Work request:
Make an exact copy of the records, with the pictures left out.

Provided records:
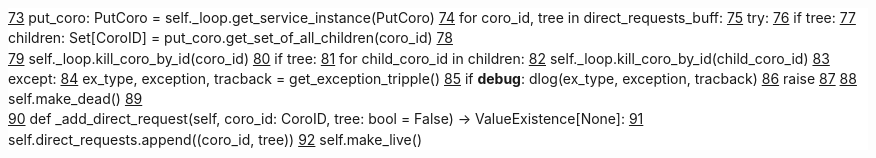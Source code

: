 </span><span id="KillCoro-73"><a href="#KillCoro-73"><span class="linenos">73</span></a>        <span class="n">put_coro</span><span class="p">:</span> <span class="n">PutCoro</span> <span class="o">=</span> <span class="bp">self</span><span class="o">.</span><span class="n">_loop</span><span class="o">.</span><span class="n">get_service_instance</span><span class="p">(</span><span class="n">PutCoro</span><span class="p">)</span>
</span><span id="KillCoro-74"><a href="#KillCoro-74"><span class="linenos">74</span></a>        <span class="k">for</span> <span class="n">coro_id</span><span class="p">,</span> <span class="n">tree</span> <span class="ow">in</span> <span class="n">direct_requests_buff</span><span class="p">:</span>
</span><span id="KillCoro-75"><a href="#KillCoro-75"><span class="linenos">75</span></a>            <span class="k">try</span><span class="p">:</span>
</span><span id="KillCoro-76"><a href="#KillCoro-76"><span class="linenos">76</span></a>                <span class="k">if</span> <span class="n">tree</span><span class="p">:</span>
</span><span id="KillCoro-77"><a href="#KillCoro-77"><span class="linenos">77</span></a>                    <span class="n">children</span><span class="p">:</span> <span class="n">Set</span><span class="p">[</span><span class="n">CoroID</span><span class="p">]</span> <span class="o">=</span> <span class="n">put_coro</span><span class="o">.</span><span class="n">get_set_of_all_children</span><span class="p">(</span><span class="n">coro_id</span><span class="p">)</span>
</span><span id="KillCoro-78"><a href="#KillCoro-78"><span class="linenos">78</span></a>                
</span><span id="KillCoro-79"><a href="#KillCoro-79"><span class="linenos">79</span></a>                <span class="bp">self</span><span class="o">.</span><span class="n">_loop</span><span class="o">.</span><span class="n">kill_coro_by_id</span><span class="p">(</span><span class="n">coro_id</span><span class="p">)</span>
</span><span id="KillCoro-80"><a href="#KillCoro-80"><span class="linenos">80</span></a>                <span class="k">if</span> <span class="n">tree</span><span class="p">:</span>
</span><span id="KillCoro-81"><a href="#KillCoro-81"><span class="linenos">81</span></a>                    <span class="k">for</span> <span class="n">child_coro_id</span> <span class="ow">in</span> <span class="n">children</span><span class="p">:</span>
</span><span id="KillCoro-82"><a href="#KillCoro-82"><span class="linenos">82</span></a>                        <span class="bp">self</span><span class="o">.</span><span class="n">_loop</span><span class="o">.</span><span class="n">kill_coro_by_id</span><span class="p">(</span><span class="n">child_coro_id</span><span class="p">)</span>
</span><span id="KillCoro-83"><a href="#KillCoro-83"><span class="linenos">83</span></a>            <span class="k">except</span><span class="p">:</span>
</span><span id="KillCoro-84"><a href="#KillCoro-84"><span class="linenos">84</span></a>                <span class="n">ex_type</span><span class="p">,</span> <span class="n">exception</span><span class="p">,</span> <span class="n">tracback</span> <span class="o">=</span> <span class="n">get_exception_tripple</span><span class="p">()</span>
</span><span id="KillCoro-85"><a href="#KillCoro-85"><span class="linenos">85</span></a>                <span class="k">if</span> <span class="n">__debug__</span><span class="p">:</span> <span class="n">dlog</span><span class="p">(</span><span class="n">ex_type</span><span class="p">,</span> <span class="n">exception</span><span class="p">,</span> <span class="n">tracback</span><span class="p">)</span>
</span><span id="KillCoro-86"><a href="#KillCoro-86"><span class="linenos">86</span></a>                <span class="k">raise</span>
</span><span id="KillCoro-87"><a href="#KillCoro-87"><span class="linenos">87</span></a>
</span><span id="KillCoro-88"><a href="#KillCoro-88"><span class="linenos">88</span></a>        <span class="bp">self</span><span class="o">.</span><span class="n">make_dead</span><span class="p">()</span>
</span><span id="KillCoro-89"><a href="#KillCoro-89"><span class="linenos">89</span></a>    
</span><span id="KillCoro-90"><a href="#KillCoro-90"><span class="linenos">90</span></a>    <span class="k">def</span> <span class="nf">_add_direct_request</span><span class="p">(</span><span class="bp">self</span><span class="p">,</span> <span class="n">coro_id</span><span class="p">:</span> <span class="n">CoroID</span><span class="p">,</span> <span class="n">tree</span><span class="p">:</span> <span class="nb">bool</span> <span class="o">=</span> <span class="kc">False</span><span class="p">)</span> <span class="o">-&gt;</span> <span class="n">ValueExistence</span><span class="p">[</span><span class="kc">None</span><span class="p">]:</span>
</span><span id="KillCoro-91"><a href="#KillCoro-91"><span class="linenos">91</span></a>        <span class="bp">self</span><span class="o">.</span><span class="n">direct_requests</span><span class="o">.</span><span class="n">append</span><span class="p">((</span><span class="n">coro_id</span><span class="p">,</span> <span class="n">tree</span><span class="p">))</span>
</span><span id="KillCoro-92"><a href="#KillCoro-92"><span class="linenos">92</span></a>        <span class="bp">self</span><span class="o">.</span><span class="n">make_live</span><span class="p">()</span>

Answer to the problem:
Source code

: </span><span id="KillCoro-73"><a href="#KillCoro-73"><span class="linenos">73</span></a>        <span class="n">put_coro</span><span class="p">:</span> <span class="n">PutCoro</span> <span class="o">=</span> <span class="bp">self</span><span class="o">.</span><span class="n">_loop</span><span class="o">.</span><span class="n">get_service_instance</span><span class="p">(</span><span class="n">PutCoro</span><span class="p">)</span>
</span><span id="KillCoro-74"><a href="#KillCoro-74"><span class="linenos">74</span></a>        <span class="k">for</span> <span class="n">coro_id</span><span class="p">,</span> <span class="n">tree</span> <span class="ow">in</span> <span class="n">direct_requests_buff</span><span class="p">:</span>
</span><span id="KillCoro-75"><a href="#KillCoro-75"><span class="linenos">75</span></a>            <span class="k">try</span><span class="p">:</span>
</span><span id="KillCoro-76"><a href="#KillCoro-76"><span class="linenos">76</span></a>                <span class="k">if</span> <span class="n">tree</span><span class="p">:</span>
</span><span id="KillCoro-77"><a href="#KillCoro-77"><span class="linenos">77</span></a>                    <span class="n">children</span><span class="p">:</span> <span class="n">Set</span><span class="p">[</span><span class="n">CoroID</span><span class="p">]</span> <span class="o">=</span> <span class="n">put_coro</span><span class="o">.</span><span class="n">get_set_of_all_children</span><span class="p">(</span><span class="n">coro_id</span><span class="p">)</span>
</span><span id="KillCoro-78"><a href="#KillCoro-78"><span class="linenos">78</span></a>                
</span><span id="KillCoro-79"><a href="#KillCoro-79"><span class="linenos">79</span></a>                <span class="bp">self</span><span class="o">.</span><span class="n">_loop</span><span class="o">.</span><span class="n">kill_coro_by_id</span><span class="p">(</span><span class="n">coro_id</span><span class="p">)</span>
</span><span id="KillCoro-80"><a href="#KillCoro-80"><span class="linenos">80</span></a>                <span class="k">if</span> <span class="n">tree</span><span class="p">:</span>
</span><span id="KillCoro-81"><a href="#KillCoro-81"><span class="linenos">81</span></a>                    <span class="k">for</span> <span class="n">child_coro_id</span> <span class="ow">in</span> <span class="n">children</span><span class="p">:</span>
</span><span id="KillCoro-82"><a href="#KillCoro-82"><span class="linenos">82</span></a>                        <span class="bp">self</span><span class="o">.</span><span class="n">_loop</span><span class="o">.</span><span class="n">kill_coro_by_id</span><span class="p">(</span><span class="n">child_coro_id</span><span class="p">)</span>
</span><span id="KillCoro-83"><a href="#KillCoro-83"><span class="linenos">83</span></a>            <span class="k">except</span><span class="p">:</span>
</span><span id="KillCoro-84"><a href="#KillCoro-84"><span class="linenos">84</span></a>                <span class="n">ex_type</span><span class="p">,</span> <span class="n">exception</span><span class="p">,</span> <span class="n">tracback</span> <span class="o">=</span> <span class="n">get_exception_tripple</span><span class="p">()</span>
</span><span id="KillCoro-85"><a href="#KillCoro-85"><span class="linenos">85</span></a>                <span class="k">if</span> <span class="n">__debug__</span><span class="p">:</span> <span class="n">dlog</span><span class="p">(</span><span class="n">ex_type</span><span class="p">,</span> <span class="n">exception</span><span class="p">,</span> <span class="n">tracback</span><span class="p">)</span>
</span><span id="KillCoro-86"><a href="#KillCoro-86"><span class="linenos">86</span></a>                <span class="k">raise</span>
</span><span id="KillCoro-87"><a href="#KillCoro-87"><span class="linenos">87</span></a>
</span><span id="KillCoro-88"><a href="#KillCoro-88"><span class="linenos">88</span></a>        <span class="bp">self</span><span class="o">.</span><span class="n">make_dead</span><span class="p">()</span>
</span><span id="KillCoro-89"><a href="#KillCoro-89"><span class="linenos">89</span></a>    
</span><span id="KillCoro-90"><a href="#KillCoro-90"><span class="linenos">90</span></a>    <span class="k">def</span> <span class="nf">_add_direct_request</span><span class="p">(</span><span class="bp">self</span><span class="p">,</span> <span class="n">coro_id</span><span class="p">:</span> <span class="n">CoroID</span><span class="p">,</span> <span class="n">tree</span><span class="p">:</span> <span class="nb">bool</span> <span class="o">=</span> <span class="kc">False</span><span class="p">)</span> <span class="o">-&gt;</span> <span class="n">ValueExistence</span><span class="p">[</span><span class="kc">None</span><span class="p">]:</span>
</span><span id="KillCoro-91"><a href="#KillCoro-91"><span class="linenos">91</span></a>        <span class="bp">self</span><span class="o">.</span><span class="n">direct_requests</span><span class="o">.</span><span class="n">append</span><span class="p">((</span><span class="n">coro_id</span><span class="p">,</span> <span class="n">tree</span><span class="p">))</span>
</span><span id="KillCoro-92"><a href="#KillCoro-92"><span class="linenos">92</span></a>        <span class="bp">self</span><span class="o">.</span><span class="n">make_live</span><span class="p">()</span>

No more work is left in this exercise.